__What needs to be done__. Copy out every record below exactly as written, but leave out any pictures.

Dataset entries:
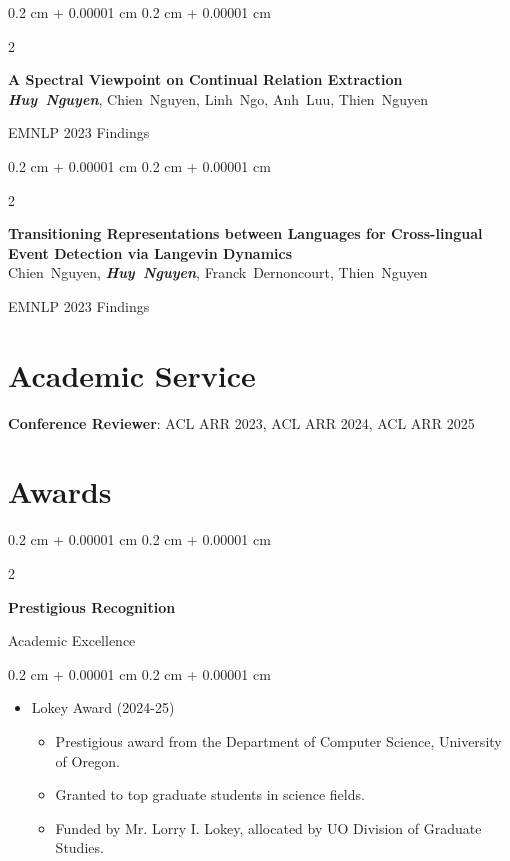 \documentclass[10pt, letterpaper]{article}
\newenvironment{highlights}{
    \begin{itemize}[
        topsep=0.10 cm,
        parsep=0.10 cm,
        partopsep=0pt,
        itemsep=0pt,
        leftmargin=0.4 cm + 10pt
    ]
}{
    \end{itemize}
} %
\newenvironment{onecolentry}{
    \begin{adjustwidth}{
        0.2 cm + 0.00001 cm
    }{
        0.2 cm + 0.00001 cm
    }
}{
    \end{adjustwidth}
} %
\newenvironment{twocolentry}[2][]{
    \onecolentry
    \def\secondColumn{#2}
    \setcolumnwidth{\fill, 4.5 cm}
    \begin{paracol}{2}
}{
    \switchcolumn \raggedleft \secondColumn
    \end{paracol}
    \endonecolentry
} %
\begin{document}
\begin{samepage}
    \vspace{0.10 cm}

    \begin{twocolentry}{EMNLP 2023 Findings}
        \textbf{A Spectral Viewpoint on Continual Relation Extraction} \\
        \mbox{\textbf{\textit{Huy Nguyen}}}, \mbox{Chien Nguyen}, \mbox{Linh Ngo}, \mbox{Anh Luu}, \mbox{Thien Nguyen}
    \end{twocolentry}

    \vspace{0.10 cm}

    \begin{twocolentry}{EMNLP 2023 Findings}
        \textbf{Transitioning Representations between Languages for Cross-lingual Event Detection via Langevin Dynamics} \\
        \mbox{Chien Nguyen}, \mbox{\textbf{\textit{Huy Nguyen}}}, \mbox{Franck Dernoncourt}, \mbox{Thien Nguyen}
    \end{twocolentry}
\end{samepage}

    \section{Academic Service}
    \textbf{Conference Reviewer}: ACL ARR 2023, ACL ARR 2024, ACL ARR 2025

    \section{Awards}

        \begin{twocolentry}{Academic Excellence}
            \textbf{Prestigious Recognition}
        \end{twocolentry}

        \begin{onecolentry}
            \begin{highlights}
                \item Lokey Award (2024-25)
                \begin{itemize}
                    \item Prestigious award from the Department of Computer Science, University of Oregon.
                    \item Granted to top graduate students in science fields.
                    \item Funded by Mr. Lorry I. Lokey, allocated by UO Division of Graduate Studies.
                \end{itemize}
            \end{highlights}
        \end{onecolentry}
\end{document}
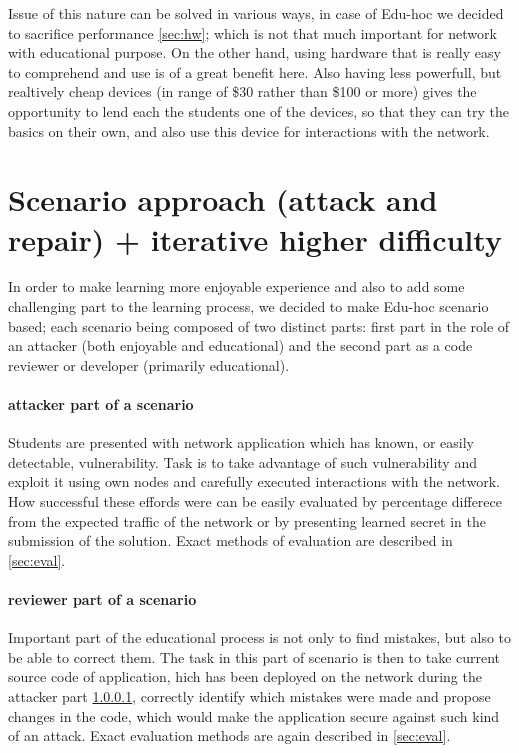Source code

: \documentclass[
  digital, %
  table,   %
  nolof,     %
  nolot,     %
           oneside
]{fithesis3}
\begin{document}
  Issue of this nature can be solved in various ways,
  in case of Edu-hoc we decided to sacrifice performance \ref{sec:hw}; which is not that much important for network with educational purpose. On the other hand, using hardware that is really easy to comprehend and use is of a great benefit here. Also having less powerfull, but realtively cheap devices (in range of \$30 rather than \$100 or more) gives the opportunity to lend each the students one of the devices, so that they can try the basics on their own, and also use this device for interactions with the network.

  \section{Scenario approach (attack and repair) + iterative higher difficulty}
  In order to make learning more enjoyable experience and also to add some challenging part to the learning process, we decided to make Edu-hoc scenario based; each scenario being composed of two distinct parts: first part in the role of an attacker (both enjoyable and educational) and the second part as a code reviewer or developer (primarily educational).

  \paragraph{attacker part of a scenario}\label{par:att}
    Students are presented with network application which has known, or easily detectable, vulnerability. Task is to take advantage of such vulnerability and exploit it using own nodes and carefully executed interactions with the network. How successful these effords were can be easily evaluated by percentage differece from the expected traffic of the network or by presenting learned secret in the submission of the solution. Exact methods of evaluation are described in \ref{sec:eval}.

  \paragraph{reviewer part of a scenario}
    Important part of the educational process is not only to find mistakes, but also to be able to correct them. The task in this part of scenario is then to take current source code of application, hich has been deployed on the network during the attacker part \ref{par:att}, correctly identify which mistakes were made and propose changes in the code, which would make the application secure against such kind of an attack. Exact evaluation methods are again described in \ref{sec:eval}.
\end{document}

__Finished exercise__.
 \documentclass[10pt, letterpaper]{article}
\newenvironment{highlights}{
    \begin{itemize}[
        topsep=0.10 cm,
        parsep=0.10 cm,
        partopsep=0pt,
        itemsep=0pt,
        leftmargin=0.4 cm + 10pt
    ]
}{
    \end{itemize}
} %
\newenvironment{onecolentry}{
    \begin{adjustwidth}{
        0.2 cm + 0.00001 cm
    }{
        0.2 cm + 0.00001 cm
    }
}{
    \end{adjustwidth}
} %
\newenvironment{twocolentry}[2][]{
    \onecolentry
    \def\secondColumn{#2}
    \setcolumnwidth{\fill, 4.5 cm}
    \begin{paracol}{2}
}{
    \switchcolumn \raggedleft \secondColumn
    \end{paracol}
    \endonecolentry
} %
\begin{document}
\begin{samepage}
    \vspace{0.10 cm}

    \begin{twocolentry}{EMNLP 2023 Findings}
        \textbf{A Spectral Viewpoint on Continual Relation Extraction} \\
        \mbox{\textbf{\textit{Huy Nguyen}}}, \mbox{Chien Nguyen}, \mbox{Linh Ngo}, \mbox{Anh Luu}, \mbox{Thien Nguyen}
    \end{twocolentry}

    \vspace{0.10 cm}

    \begin{twocolentry}{EMNLP 2023 Findings}
        \textbf{Transitioning Representations between Languages for Cross-lingual Event Detection via Langevin Dynamics} \\
        \mbox{Chien Nguyen}, \mbox{\textbf{\textit{Huy Nguyen}}}, \mbox{Franck Dernoncourt}, \mbox{Thien Nguyen}
    \end{twocolentry}
\end{samepage}

    \section{Academic Service}
    \textbf{Conference Reviewer}: ACL ARR 2023, ACL ARR 2024, ACL ARR 2025

    \section{Awards}

        \begin{twocolentry}{Academic Excellence}
            \textbf{Prestigious Recognition}
        \end{twocolentry}

        \begin{onecolentry}
            \begin{highlights}
                \item Lokey Award (2024-25)
                \begin{itemize}
                    \item Prestigious award from the Department of Computer Science, University of Oregon.
                    \item Granted to top graduate students in science fields.
                    \item Funded by Mr. Lorry I. Lokey, allocated by UO Division of Graduate Studies.
                \end{itemize}
            \end{highlights}
        \end{onecolentry}
\end{document}
Source code

: \documentclass[
  digital, %
  table,   %
  nolof,     %
  nolot,     %
           oneside
]{fithesis3}
\begin{document}
  Issue of this nature can be solved in various ways,
  in case of Edu-hoc we decided to sacrifice performance \ref{sec:hw}; which is not that much important for network with educational purpose. On the other hand, using hardware that is really easy to comprehend and use is of a great benefit here. Also having less powerfull, but realtively cheap devices (in range of \$30 rather than \$100 or more) gives the opportunity to lend each the students one of the devices, so that they can try the basics on their own, and also use this device for interactions with the network.

  \section{Scenario approach (attack and repair) + iterative higher difficulty}
  In order to make learning more enjoyable experience and also to add some challenging part to the learning process, we decided to make Edu-hoc scenario based; each scenario being composed of two distinct parts: first part in the role of an attacker (both enjoyable and educational) and the second part as a code reviewer or developer (primarily educational).

  \paragraph{attacker part of a scenario}\label{par:att}
    Students are presented with network application which has known, or easily detectable, vulnerability. Task is to take advantage of such vulnerability and exploit it using own nodes and carefully executed interactions with the network. How successful these effords were can be easily evaluated by percentage differece from the expected traffic of the network or by presenting learned secret in the submission of the solution. Exact methods of evaluation are described in \ref{sec:eval}.

  \paragraph{reviewer part of a scenario}
    Important part of the educational process is not only to find mistakes, but also to be able to correct them. The task in this part of scenario is then to take current source code of application, hich has been deployed on the network during the attacker part \ref{par:att}, correctly identify which mistakes were made and propose changes in the code, which would make the application secure against such kind of an attack. Exact evaluation methods are again described in \ref{sec:eval}.
\end{document}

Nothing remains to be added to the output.